Он не слышит, как я подхожу, но какое-то шестое чувство, похоже, его предупреждает, и он оборачивается, спрыгивает с трапа и, легко приземлившись, встает передо мной, один раз подпрыгнув, не сумев с первой попытки как следует погасить инерцию коленями.
— Привет, Оуэн, — говорю я со странным, почти дружелюбным приветствием. Я немного не в себе после своего первого убийства вблизи, так что, думаю, мне можно простить неполное соблюдение социальных норм в подобной ситуации.
— Ты запер корабль, — без нужды констатирует он, так что, возможно, не я один не уверен, как вести себя в этом новом противостоянии.
Я киваю в шлеме.
— Блокировка по времени, запрограммированная в ИИ. Она включилась сразу после того, как вы с Такером покинули корабль, и только мой код может открыть шлюзы в ближайшие шесть часов. Никто не войдет и не выйдет без моего разрешения.
Он кивает в ответ, хотя я не могу сказать, в знак ли признания моего заявления или восхищения моей предусмотрительностью. Впрочем, неважно.
— И что помешает мне связаться с Джулс и приказать ей убить Джессику Лин?

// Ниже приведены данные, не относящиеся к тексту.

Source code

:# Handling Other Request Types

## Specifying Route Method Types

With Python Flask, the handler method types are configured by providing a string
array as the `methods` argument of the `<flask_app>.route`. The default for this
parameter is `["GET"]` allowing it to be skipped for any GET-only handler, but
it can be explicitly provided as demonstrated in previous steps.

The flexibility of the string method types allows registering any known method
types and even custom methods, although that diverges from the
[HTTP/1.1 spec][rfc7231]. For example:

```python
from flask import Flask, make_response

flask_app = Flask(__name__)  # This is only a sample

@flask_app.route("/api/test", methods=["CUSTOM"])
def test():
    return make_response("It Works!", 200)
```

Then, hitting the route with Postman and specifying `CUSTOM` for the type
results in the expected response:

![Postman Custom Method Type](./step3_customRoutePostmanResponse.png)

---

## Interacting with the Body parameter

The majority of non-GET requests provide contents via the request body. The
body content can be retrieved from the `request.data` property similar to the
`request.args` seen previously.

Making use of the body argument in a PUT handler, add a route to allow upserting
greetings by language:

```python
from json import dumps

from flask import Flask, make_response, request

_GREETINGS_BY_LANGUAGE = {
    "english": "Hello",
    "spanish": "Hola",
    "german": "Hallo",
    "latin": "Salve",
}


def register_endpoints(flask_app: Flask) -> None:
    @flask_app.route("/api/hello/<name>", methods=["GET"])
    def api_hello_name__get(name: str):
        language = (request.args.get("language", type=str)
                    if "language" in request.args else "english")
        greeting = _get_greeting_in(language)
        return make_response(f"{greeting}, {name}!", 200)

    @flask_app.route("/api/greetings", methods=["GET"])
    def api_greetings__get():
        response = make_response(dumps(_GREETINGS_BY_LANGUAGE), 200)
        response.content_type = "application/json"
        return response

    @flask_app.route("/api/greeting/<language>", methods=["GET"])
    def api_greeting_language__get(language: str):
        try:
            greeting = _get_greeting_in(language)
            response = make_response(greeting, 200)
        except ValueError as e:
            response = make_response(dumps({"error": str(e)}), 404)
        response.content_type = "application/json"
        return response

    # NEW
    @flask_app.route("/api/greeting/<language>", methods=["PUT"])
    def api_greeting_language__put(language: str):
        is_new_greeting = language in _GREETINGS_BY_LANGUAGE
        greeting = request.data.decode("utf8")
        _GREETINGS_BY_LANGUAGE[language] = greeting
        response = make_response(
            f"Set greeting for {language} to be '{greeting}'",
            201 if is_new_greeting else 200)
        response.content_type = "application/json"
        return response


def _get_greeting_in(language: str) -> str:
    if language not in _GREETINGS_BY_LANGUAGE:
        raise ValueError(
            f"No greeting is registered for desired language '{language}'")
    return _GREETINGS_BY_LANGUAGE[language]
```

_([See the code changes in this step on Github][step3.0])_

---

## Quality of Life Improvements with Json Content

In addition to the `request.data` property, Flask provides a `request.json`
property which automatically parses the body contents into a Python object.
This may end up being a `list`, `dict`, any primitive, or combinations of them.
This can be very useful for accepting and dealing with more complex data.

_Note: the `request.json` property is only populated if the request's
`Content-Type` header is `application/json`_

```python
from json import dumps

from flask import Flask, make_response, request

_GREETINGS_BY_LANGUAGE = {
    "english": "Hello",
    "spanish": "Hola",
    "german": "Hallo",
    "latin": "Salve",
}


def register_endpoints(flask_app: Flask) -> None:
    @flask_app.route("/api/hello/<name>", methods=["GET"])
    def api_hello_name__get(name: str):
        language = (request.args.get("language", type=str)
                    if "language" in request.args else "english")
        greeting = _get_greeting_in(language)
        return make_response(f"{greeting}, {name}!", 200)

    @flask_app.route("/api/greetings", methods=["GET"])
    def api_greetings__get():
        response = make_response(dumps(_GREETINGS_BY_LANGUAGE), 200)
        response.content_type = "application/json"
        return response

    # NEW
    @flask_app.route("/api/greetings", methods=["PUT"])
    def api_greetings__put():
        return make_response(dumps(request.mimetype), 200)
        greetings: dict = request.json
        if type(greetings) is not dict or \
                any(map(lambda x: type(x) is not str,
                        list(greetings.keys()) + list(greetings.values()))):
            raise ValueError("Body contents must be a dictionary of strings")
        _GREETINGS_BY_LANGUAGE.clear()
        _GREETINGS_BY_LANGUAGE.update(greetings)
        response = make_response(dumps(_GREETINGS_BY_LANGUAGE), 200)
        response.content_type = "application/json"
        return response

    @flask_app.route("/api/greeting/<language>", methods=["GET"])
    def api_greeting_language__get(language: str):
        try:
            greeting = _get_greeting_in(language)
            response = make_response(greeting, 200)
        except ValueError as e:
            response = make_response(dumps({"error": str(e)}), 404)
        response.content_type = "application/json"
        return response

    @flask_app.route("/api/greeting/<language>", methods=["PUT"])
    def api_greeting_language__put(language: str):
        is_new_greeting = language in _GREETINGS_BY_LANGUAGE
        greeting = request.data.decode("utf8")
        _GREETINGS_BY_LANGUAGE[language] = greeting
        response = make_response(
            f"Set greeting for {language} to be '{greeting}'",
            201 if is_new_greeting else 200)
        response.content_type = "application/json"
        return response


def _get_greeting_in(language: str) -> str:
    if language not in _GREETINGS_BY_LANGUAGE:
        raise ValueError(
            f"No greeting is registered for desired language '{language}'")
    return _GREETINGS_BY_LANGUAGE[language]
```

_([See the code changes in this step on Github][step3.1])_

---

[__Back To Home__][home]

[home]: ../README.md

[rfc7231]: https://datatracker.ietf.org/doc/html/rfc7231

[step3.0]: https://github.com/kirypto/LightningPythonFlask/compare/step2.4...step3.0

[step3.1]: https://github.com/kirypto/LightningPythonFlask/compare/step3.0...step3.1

Или просто подождать еще пятнадцать минут, пока ее имплант не убьет ее без моего сигнала?
Я пожимаю плечами.
— Если бы ты мог связаться с Джулс, ты бы уже это сделал. — То, что он до сих пор не смог с ней связаться, — хороший знак, хотя я и не уверен, что именно это значит. — К тому же, это все теория игр. Тебе пришлось причинить вред Джессике раньше, чтобы показать мне, что ты серьезен, но в ту секунду, как ты ее убьешь, ты потеряешь все рычаги влияния на меня. А я единственный, у кого есть разведданные, которые тебе отчаянно нужны. На данном этапе все сводится к тому, кто из нас дрогнет первым.
Он кивает, и я вижу намек на улыбку сквозь блик местной звезды на его шлеме.

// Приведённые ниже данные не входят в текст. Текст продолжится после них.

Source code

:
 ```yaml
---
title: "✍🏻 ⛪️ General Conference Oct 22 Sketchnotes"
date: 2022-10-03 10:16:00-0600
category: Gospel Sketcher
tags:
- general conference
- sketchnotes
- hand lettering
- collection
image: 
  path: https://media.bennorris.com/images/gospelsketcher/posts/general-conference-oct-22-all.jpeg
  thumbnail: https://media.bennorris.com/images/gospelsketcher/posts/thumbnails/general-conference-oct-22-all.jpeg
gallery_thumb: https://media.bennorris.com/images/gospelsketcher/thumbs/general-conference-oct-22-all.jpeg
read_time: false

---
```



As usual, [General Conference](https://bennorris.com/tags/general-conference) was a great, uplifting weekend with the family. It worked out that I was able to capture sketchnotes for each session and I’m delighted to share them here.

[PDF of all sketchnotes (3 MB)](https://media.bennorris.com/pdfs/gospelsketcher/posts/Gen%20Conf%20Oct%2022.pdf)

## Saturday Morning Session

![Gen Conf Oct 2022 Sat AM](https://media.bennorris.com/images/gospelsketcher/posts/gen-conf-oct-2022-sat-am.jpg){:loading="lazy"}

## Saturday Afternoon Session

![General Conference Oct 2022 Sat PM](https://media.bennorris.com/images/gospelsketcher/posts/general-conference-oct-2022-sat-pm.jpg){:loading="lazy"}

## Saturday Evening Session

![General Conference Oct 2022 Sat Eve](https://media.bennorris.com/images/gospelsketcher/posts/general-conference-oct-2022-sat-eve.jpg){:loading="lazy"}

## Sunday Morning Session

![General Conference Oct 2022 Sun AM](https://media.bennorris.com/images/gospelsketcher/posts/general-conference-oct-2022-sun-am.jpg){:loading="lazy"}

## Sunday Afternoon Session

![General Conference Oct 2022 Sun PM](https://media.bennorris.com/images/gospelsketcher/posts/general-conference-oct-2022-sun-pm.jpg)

— А ты и вправду не такой идиот, каким тебя выставляют, а?
— Нет. Как раз такой. Но знаешь, что говорят о находчивых идиотах…

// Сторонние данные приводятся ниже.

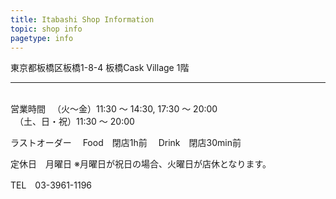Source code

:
 ```yaml
---
title: Itabashi Shop Information
topic: shop info
pagetype: info
---
```

東京都板橋区板橋1-8-4
板橋Cask Village 1階

<hr>
<br>
営業時間
　（火〜金）11:30 ～ 14:30, 17:30 ～ 20:00<br>
　（土、日・祝）11:30 ～ 20:00

ラストオーダー
　Food　閉店1h前
　Drink　閉店30min前

定休日　月曜日
※月曜日が祝日の場合、火曜日が店休となります。

TEL　03-3961-1196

Он вопросительно склоняет голову внутри треснувшего купола.
Я делаю шаг вперед, сокращая расстояние между нами, и впечатываю пистолет, который подобрал на полу шахты, где его уронил Оуэн, прямо в живот этому человеку, другой рукой хватая его за плечо для опоры.
— …нет ничего опаснее.
Я нажимаю на курок. И, в отличие от того раза, когда Оуэн пытался использовать его против меня, на этот раз пистолет работает безупречно. Я чувствую отдачу в руке и вижу, как из-за его спины вырывается красное облако, и месиво из крови и прочего медленно опускается на поверхность астероида. Это отвратительно, и к горлу снова подступает желчь, так что я снова перевожу внимание на него.
Прижав свой шлем к его, я вижу, как его глаза расширяются от боли и неверия. И я просто не могу сдержаться. Не знаю, дело ли в том, что это всего лишь мое второе убийство лицом к лицу, или в том, что я прочел слишком много романов о Билли Файбрэнде. А может, потому, что я думаю, что даже такая мразь, как Оуэн, заслуживает объяснения. Какими бы ни были мои причины, я начинаю свой монолог.
— Ты наделал много ошибок в этом деле, Оуэн. Во-первых, ты слишком рано дал понять, что знаешь, кто мы с Джессикой. Это дало мне время подумать, откуда ты узнал то, чего не знает остальная галактика.